February 19, 2007

Go For Throttle Up: Will the Feds put a choke-hold on your CPU?

  It's worth recalling that the first computer to break the teraflop barrier, in 1997, was a behemoth assembly of 9,326 Pentium pro chips that sucked down enough electricity to power a high-rise building. Because now there is a desktop version.

Will this amount of computing power make it onto your desktop?
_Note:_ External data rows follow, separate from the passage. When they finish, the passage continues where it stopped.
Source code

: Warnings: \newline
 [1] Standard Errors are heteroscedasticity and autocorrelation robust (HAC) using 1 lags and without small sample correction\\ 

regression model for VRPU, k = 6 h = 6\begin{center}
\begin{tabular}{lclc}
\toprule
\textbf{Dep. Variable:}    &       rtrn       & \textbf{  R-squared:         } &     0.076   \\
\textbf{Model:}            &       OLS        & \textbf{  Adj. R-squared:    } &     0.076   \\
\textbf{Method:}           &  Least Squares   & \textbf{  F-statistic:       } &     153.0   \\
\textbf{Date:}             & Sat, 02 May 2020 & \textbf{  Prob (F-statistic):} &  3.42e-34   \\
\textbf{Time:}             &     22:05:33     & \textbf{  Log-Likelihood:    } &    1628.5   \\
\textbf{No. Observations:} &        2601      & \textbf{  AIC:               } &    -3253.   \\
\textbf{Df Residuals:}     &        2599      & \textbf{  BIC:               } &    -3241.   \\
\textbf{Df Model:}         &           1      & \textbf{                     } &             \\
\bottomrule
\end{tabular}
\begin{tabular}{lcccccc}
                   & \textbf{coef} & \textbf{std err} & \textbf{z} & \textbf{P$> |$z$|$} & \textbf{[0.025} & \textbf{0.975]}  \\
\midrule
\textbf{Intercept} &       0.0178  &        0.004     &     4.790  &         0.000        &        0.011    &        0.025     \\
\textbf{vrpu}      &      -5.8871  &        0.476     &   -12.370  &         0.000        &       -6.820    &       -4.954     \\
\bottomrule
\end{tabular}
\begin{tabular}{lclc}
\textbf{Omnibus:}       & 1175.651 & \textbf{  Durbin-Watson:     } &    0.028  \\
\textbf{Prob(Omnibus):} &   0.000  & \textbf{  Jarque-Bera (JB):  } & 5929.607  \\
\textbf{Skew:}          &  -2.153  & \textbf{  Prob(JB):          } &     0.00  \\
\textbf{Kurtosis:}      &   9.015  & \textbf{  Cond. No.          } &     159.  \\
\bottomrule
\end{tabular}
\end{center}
For a moment, let's imagine that teraflop computing on the desktop would be an enabling technology, the emergent features of which would precipitate qualitatively novel forms of communication. Urban legends of errant futurists abound, often taking the form of a noted luminary who underestimates what Joe Six-pack might do with the tamed silicon wafer. Treat them as a morsel of evidence lending an infinitesimal degree of plausibility to this hypothetical.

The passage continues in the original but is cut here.